‘You ask too many questions, Matilda. It’s not becoming in a girl.’
But Matilda is full of questions. It’s the late 1800s in rural New South Wales and Matilda, as the oldest daughter, is expected to cook, clean and help Mama with her brothers and sisters. But her inquiring mind will not be stilled nor her rebellious spirit tamed. When frustration overcomes her, she finds escape in the land she loves and in her imagination, nourished by books.
In the rust red landscape, both striking and harsh, and against the backdrop of World Wars and a changing Australia, Matilda is torn between her desire for freedom and allegiance to her growing family. With their never-ending demands, and crises of poverty, drought and illness, what Matilda really wants seems further from her reach. Will she ever see the sea? Have a vocation and earn her own money? Have the time to read?

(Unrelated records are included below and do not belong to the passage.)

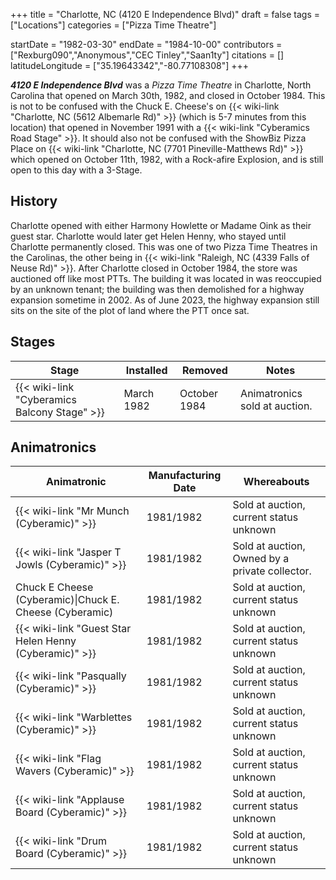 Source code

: +++
title = "Charlotte, NC (4120 E Independence Blvd)"
draft = false
tags = ["Locations"]
categories = ["Pizza Time Theatre"]


startDate = "1982-03-30"
endDate = "1984-10-00"
contributors = ["Rexburg090","Anonymous","CEC Tinley","Saan1ty"]
citations = []
latitudeLongitude = ["35.19643342","-80.77108308"]
+++

***4120 E Independence Blvd*** was a *Pizza Time Theatre* in Charlotte, North Carolina that opened on March 30th, 1982, and closed in October 1984. This is not to be confused with the Chuck E. Cheese's on {{< wiki-link "Charlotte, NC (5612 Albemarle Rd)" >}} (which is 5-7 minutes from this location) that opened in November 1991 with a {{< wiki-link "Cyberamics Road Stage" >}}. It should also not be confused with the ShowBiz Pizza Place on {{< wiki-link "Charlotte, NC (7701 Pineville-Matthews Rd)" >}} which opened on October 11th, 1982, with a Rock-afire Explosion, and is still open to this day with a 3-Stage.

## History

Charlotte opened with either Harmony Howlette or Madame Oink as their guest star. Charlotte would later get Helen Henny, who stayed until Charlotte permanently closed. This was one of two Pizza Time Theatres in the Carolinas, the other being in {{< wiki-link "Raleigh, NC (4339 Falls of Neuse Rd)" >}}. After Charlotte closed in October 1984, the store was auctioned off like most PTTs. The building it was located in was reoccupied by an unknown tenant; the building was then demolished for a highway expansion sometime in 2002. As of June 2023, the highway expansion still sits on the site of the plot of land where the PTT once sat.

## Stages

| Stage                                              | Installed  | Removed      | Notes                         |
|----------------------------------------------------|------------|--------------|-------------------------------|
| {{< wiki-link "Cyberamics Balcony Stage" >}} | March 1982 | October 1984 | Animatronics sold at auction. |

## Animatronics

| Animatronic                                                  | Manufacturing Date | Whereabouts                                    |
|--------------------------------------------------------------|--------------------|------------------------------------------------|
| {{< wiki-link "Mr Munch (Cyberamic)" >}}               | 1981/1982          | Sold at auction, current status unknown        |
| {{< wiki-link "Jasper T Jowls (Cyberamic)" >}}         | 1981/1982          | Sold at auction, Owned by a private collector. |
| Chuck E Cheese (Cyberamic)\|Chuck E. Cheese (Cyberamic)      | 1981/1982          | Sold at auction, current status unknown        |
| {{< wiki-link "Guest Star Helen Henny (Cyberamic)" >}} | 1981/1982          | Sold at auction, current status unknown        |
| {{< wiki-link "Pasqually (Cyberamic)" >}}              | 1981/1982          | Sold at auction, current status unknown        |
| {{< wiki-link "Warblettes (Cyberamic)" >}}             | 1981/1982          | Sold at auction, current status unknown        |
| {{< wiki-link "Flag Wavers (Cyberamic)" >}}            | 1981/1982          | Sold at auction, current status unknown        |
| {{< wiki-link "Applause Board (Cyberamic)" >}}         | 1981/1982          | Sold at auction, current status unknown        |
| {{< wiki-link "Drum Board (Cyberamic)" >}}             | 1981/1982          | Sold at auction, current status unknown        |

This sweeping novel brings to life the injustices faced by women in the 1800s and 1900s. Punctuated with betrayal and loyalty, hope and despair, love and loss, Matilda and her family come alive showing how the grip of patriarchy tried to strangle the ambitions of women, but there were women who refused to give up.
About The Author
Robyn Bishop is a Melbourne-based author and playwright. Her love for theatre led her to study Drama at Rusden State College.
On completion of her teaching degree, she was employed as a member of the Bouverie St theatre-in-education team before working as a drama teacher at Strathmore Secondary College for more than two decades.

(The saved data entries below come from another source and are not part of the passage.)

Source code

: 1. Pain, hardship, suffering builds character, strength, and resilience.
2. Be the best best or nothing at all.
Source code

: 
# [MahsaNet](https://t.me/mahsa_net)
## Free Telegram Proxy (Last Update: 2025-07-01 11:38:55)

During this time, she devised countless performances with students and also wrote three of her own plays, inspired by women’s stories, that were performed at The Carlton Courthouse under the umbrella of La Mama. Only the End was published by Currency Press in 2005 and The Show Must Go On was published by the Australian Script Centre in 2020.
Her short story, ‘The Lonely Road’, appeared in the Spinifex Press anthology of feminist fiction and poetry, It’s All Connected, in 2022. Her novel The Girl in the Bath, inspired by a painting Robyn saw while attending the Melbourne Writers Festival, was published in 2014. The Rust Red Land is her second novel and is based on the life of her grandmother.